This project aims to implement and compare different types of text classifiers on the news text data. A dataset of labeled text will be used to train the model. The evaluation of each method will be done using the test dataset. A comparison between the performance of the classifiers will be delivered.

Steps:

  1. Dataset Collection: A combination of three datasets of news articles will be used:

    • AG's News Topic Classification Dataset [1]:
      Contains 120,000 train samples and 7,600 test samples of news texts, and labeled in 4 categories of World, Sports, Business, Science.
    • COVID-19 News Articles Open Research Dataset [2]:
      Contains more than 5,000 news test items about COVID-19.
    • Covid-19 Public Media Dataset by Anacode [3]:
      Contains over 50,000 text articles about COVID-19, from different online sources. Items of news articles will be selected for this project.

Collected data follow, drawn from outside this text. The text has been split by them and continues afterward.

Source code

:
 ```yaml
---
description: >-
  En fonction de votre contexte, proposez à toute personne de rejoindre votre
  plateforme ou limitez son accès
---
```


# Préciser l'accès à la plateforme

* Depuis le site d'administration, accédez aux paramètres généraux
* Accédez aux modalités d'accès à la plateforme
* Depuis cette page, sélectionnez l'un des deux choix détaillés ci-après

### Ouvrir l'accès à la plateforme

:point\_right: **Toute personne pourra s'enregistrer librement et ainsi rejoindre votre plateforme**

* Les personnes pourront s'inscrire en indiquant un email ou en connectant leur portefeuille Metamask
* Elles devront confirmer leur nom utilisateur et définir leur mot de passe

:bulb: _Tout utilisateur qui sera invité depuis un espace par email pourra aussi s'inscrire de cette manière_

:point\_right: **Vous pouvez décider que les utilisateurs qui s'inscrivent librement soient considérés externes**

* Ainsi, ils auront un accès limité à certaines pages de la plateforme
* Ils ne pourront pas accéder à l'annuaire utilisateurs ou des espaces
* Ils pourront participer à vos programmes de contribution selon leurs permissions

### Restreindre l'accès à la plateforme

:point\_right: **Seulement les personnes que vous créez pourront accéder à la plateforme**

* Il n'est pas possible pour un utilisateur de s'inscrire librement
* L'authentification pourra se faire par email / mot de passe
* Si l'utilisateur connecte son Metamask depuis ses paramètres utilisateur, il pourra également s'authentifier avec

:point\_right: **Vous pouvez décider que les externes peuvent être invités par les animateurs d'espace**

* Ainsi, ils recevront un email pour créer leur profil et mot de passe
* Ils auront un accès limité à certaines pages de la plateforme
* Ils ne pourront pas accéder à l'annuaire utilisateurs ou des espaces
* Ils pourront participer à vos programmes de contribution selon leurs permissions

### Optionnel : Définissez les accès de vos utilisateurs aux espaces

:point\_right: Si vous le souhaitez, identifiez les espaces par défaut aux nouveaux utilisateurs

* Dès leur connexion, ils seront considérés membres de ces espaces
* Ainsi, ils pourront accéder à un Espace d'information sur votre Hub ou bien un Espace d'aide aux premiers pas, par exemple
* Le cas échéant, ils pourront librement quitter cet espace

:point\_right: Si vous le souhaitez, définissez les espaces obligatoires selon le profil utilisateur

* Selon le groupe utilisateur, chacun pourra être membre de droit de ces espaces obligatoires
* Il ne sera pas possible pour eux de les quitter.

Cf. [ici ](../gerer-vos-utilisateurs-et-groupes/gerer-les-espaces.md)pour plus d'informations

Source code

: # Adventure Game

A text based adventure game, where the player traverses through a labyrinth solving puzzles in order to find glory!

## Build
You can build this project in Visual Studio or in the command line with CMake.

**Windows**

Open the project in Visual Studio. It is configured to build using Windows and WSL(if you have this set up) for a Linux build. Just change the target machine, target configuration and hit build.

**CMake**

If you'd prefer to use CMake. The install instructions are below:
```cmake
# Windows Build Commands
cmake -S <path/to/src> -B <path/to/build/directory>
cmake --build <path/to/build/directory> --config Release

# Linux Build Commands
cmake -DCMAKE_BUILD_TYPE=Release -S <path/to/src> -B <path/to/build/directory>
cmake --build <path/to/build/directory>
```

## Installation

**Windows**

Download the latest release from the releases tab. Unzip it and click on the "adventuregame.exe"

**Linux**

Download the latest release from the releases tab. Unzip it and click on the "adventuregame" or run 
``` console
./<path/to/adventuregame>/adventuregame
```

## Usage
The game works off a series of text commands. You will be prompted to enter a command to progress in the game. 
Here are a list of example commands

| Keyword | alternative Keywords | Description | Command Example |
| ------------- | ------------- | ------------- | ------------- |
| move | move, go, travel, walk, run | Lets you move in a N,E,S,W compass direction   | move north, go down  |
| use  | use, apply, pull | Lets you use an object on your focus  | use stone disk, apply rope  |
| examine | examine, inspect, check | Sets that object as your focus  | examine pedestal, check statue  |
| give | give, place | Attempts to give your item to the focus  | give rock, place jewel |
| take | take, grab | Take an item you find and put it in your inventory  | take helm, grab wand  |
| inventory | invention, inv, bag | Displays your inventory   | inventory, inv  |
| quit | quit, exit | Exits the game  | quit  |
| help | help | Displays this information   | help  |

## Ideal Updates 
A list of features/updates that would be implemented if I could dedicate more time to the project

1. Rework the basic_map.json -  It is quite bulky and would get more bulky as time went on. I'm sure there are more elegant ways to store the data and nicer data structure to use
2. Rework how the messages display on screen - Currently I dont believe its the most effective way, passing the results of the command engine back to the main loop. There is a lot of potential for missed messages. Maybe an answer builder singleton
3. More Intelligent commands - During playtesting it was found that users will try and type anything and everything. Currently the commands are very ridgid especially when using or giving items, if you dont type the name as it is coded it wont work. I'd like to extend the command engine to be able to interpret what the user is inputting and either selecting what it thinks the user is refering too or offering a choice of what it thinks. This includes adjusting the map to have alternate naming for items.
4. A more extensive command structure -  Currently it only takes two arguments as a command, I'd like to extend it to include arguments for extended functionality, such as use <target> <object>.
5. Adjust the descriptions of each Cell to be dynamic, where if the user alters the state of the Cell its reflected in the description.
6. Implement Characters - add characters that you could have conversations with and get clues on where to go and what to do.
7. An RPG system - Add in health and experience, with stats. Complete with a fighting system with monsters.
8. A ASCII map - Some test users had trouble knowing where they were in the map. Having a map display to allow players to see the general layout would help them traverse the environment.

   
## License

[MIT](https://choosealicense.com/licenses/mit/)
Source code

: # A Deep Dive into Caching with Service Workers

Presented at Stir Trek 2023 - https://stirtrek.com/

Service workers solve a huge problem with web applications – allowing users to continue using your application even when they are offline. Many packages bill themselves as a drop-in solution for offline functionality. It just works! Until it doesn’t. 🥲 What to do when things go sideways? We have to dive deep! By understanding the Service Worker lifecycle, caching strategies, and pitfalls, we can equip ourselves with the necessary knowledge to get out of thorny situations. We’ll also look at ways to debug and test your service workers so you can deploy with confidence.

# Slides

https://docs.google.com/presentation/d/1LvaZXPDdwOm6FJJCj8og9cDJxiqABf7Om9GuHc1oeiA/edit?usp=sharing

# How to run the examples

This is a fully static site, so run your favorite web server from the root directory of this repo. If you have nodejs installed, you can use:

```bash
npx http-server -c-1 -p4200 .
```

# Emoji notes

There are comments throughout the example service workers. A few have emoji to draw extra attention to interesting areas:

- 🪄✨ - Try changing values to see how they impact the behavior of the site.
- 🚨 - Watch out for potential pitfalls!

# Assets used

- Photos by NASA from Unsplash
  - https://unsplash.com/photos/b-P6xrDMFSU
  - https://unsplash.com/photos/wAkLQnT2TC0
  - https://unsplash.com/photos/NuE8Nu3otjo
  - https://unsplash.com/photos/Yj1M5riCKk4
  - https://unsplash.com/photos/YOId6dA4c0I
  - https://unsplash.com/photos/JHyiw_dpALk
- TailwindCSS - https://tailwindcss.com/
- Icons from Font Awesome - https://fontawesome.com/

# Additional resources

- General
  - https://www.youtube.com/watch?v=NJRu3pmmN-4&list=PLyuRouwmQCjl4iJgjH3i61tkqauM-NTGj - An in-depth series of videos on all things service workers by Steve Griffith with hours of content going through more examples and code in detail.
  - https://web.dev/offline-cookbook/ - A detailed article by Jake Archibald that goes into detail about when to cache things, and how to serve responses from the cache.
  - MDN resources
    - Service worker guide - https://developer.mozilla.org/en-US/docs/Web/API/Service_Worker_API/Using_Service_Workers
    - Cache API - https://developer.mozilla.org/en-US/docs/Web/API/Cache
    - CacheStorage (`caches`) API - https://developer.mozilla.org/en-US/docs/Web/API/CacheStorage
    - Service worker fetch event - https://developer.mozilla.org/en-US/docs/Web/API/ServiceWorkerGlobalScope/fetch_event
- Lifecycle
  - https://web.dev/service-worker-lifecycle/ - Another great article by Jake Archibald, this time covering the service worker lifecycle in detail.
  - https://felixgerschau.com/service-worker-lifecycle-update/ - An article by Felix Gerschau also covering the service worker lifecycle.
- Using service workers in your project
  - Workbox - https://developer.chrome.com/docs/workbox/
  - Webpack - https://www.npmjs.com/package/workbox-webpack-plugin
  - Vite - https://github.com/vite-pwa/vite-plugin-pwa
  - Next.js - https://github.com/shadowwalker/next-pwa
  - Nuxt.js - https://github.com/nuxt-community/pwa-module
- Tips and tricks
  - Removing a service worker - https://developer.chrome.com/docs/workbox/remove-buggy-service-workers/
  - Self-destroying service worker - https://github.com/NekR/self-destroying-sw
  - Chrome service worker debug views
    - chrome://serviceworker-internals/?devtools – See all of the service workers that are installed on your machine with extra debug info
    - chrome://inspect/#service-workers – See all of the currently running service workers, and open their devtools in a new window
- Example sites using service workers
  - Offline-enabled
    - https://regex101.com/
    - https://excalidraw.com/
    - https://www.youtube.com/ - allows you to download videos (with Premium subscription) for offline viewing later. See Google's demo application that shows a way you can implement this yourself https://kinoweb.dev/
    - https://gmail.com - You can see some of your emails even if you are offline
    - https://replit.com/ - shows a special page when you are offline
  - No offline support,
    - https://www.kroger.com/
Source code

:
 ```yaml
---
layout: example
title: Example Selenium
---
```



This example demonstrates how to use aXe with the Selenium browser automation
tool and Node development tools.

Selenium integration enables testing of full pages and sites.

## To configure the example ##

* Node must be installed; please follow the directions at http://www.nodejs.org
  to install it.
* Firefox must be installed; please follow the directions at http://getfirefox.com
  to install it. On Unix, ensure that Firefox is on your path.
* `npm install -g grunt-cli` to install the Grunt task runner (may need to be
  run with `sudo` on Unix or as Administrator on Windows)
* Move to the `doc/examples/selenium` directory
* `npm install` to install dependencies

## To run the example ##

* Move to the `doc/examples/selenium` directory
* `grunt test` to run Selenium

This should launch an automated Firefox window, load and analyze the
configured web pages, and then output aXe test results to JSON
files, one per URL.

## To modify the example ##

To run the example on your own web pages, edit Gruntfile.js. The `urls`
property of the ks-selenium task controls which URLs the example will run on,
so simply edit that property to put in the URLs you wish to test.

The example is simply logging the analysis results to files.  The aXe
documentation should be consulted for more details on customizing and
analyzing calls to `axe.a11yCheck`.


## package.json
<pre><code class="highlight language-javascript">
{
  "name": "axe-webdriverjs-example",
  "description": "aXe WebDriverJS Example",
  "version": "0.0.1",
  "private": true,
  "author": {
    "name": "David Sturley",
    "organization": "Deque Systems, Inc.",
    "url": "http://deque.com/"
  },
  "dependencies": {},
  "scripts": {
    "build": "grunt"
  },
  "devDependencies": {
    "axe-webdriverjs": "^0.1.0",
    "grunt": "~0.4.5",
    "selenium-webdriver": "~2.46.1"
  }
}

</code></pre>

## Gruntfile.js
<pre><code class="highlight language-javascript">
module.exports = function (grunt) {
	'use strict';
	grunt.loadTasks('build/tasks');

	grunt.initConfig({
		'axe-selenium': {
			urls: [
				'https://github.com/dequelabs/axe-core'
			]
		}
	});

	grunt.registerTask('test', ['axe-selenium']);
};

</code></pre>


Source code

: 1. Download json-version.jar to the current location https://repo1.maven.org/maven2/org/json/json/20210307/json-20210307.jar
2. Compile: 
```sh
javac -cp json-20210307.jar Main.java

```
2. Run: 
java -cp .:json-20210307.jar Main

    The combination of the mentioned dataset will provide a larger dataset with 5 labels: World, Sports, Business, Science, and Corona.

  2. Text pre-processing: The following operations will be done on the text data:

    • Tokenization
    • Punctuation and number removal
    • Stop word removal
    • Convert to lower-case
    • Lemmatization

  1. Text Vectorization: Text data will be converted to vectors. Two different NLP techniques will be applied and the results of each will be compared:
    • TF-IDF
    • Word2Vec

  1. Classification: Different supervised classification techniques will be applied and results will be converted. Besides, some NLP-based techniques will be tried:
    • Naive Bays classifier
    • SVM
    • Neural networks

  1. Evaluation: Results of all different methods will be compared. A benchmark based on the parameters of train/test accuracy, memory usage, and processing time will be delivered.

Follow this guide to execute the files.
Here is the Slide set (subject to copyright)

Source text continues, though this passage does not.